Alguns autores e grupos teatrais sabem aproveita essas informações preciosas. Como o fizeram Shakespeare, lope de Vega e Suasuna, Patativa …

Se o Brasil fosse um grande teatro, como  seria a programação de quinta a domingo?

Seria imprescindível a comédia e a sátira e mesmo a farsa, música e melodrama também parecem ser ao gosto do público, lascívia e belas mulheres, muita música, negros e negras em minúsculos biquinis de paetê e bateria de escolas de samba … brincadeira isso seria para agradar o público bem macho alfa …
a poesia, slam, performances e peças de autores que promovesse a emancipação feminina, diversidade étnica, representatividade LGBTQ+, ação social e política e diretrizes para a educação e ciência.

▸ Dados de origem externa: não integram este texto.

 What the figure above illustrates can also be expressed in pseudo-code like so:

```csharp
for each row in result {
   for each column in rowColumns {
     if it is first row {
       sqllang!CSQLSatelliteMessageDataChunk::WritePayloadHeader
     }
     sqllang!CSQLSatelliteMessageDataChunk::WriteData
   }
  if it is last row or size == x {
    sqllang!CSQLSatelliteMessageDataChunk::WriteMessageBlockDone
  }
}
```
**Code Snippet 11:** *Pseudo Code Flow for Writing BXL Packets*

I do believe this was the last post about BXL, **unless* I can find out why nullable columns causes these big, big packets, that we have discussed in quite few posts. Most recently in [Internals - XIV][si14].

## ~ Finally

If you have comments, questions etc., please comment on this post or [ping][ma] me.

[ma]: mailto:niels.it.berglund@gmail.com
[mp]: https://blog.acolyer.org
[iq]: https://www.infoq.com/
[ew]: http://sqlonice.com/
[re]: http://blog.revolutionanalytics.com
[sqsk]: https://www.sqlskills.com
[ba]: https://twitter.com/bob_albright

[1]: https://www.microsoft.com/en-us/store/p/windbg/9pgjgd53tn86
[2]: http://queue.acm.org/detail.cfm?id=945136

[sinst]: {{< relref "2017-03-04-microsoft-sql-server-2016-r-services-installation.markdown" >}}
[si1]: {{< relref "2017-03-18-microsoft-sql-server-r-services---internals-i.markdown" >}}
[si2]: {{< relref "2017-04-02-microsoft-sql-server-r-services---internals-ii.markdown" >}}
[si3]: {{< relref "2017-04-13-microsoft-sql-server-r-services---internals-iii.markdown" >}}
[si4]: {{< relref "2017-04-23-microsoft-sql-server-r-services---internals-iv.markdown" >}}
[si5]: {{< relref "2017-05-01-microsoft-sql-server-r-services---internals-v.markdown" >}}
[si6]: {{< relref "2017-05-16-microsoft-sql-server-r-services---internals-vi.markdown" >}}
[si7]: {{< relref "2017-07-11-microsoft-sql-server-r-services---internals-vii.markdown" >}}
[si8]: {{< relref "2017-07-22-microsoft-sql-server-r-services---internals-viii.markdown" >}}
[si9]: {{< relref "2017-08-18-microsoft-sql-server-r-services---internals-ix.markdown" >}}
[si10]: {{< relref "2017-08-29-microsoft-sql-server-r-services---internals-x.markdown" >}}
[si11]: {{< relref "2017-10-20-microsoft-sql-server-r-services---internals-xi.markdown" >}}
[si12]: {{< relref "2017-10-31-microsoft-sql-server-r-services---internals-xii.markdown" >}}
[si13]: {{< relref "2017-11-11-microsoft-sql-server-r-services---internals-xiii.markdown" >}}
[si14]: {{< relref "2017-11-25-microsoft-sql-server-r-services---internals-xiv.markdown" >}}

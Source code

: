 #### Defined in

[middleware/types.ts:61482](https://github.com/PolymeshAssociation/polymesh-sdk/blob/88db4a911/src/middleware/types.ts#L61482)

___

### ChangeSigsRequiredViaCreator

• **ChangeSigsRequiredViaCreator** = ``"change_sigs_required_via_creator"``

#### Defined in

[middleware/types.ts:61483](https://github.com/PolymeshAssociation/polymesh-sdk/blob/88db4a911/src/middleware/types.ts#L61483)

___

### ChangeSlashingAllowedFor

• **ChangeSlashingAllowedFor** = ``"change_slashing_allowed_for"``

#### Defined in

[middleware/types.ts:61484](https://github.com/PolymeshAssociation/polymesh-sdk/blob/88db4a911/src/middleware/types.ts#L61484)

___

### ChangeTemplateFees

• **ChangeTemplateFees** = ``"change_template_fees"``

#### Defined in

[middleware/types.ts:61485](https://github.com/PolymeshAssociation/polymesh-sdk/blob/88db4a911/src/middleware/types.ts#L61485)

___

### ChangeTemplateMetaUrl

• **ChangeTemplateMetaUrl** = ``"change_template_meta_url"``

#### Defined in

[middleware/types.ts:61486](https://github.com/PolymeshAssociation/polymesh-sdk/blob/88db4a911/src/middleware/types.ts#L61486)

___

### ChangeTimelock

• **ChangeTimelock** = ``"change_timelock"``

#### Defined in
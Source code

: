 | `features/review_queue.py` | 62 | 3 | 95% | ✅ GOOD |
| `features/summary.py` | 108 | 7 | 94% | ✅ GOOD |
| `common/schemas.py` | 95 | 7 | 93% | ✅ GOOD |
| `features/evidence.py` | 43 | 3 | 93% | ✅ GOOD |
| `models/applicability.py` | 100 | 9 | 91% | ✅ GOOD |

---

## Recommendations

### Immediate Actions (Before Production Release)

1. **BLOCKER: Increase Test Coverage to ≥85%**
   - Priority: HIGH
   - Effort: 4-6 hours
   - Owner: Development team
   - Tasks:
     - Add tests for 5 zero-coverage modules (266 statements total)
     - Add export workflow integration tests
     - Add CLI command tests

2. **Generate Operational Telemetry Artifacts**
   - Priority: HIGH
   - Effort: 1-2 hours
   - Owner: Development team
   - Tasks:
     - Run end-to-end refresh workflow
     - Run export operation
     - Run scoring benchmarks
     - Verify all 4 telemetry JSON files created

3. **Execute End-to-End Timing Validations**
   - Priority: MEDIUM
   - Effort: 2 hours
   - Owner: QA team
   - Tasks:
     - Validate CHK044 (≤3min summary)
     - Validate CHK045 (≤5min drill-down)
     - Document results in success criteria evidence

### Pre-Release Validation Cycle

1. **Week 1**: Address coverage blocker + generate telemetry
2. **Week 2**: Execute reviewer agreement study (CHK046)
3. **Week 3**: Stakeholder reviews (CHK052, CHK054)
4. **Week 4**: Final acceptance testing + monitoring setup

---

Na medida em que as relações sociais estão cada vez mais próximas da virtualidade da ficção, qual será a função da arte, em 100 anos?

Imagino que tornar-se-á uma experiência espiritual de ascese e evolução.

Como subverter telas em palcos?

Acho que é o momento propício de fusão das poéticas , as artes estáticas como a pintura nos ensinam as marcações cênicas e a iluminação … precisam ser revisitadas e seriam bem-vindas experiências e intervenções em clássicos como Guernica de Picasso e esculturas e instalações inspiram espaços onde caberiam situações cênicas interessantes . Também são promissoras as performances que resultam em produção de telas carregadas de significado.

Fale, comente sobre o que você quiser.

Acredito que ressignificar a arte, emancipar vozes opressas, apoiar-nos mutuamente como artistas e irmãos, eleger líderes que reforcem nossos valores e padrões artísticos e filosóficos, significara um passo decisivo pra emancipação e liberdade será dado pelos jovens brasileiros, que viveram em 2020 e que ele sobreviveram.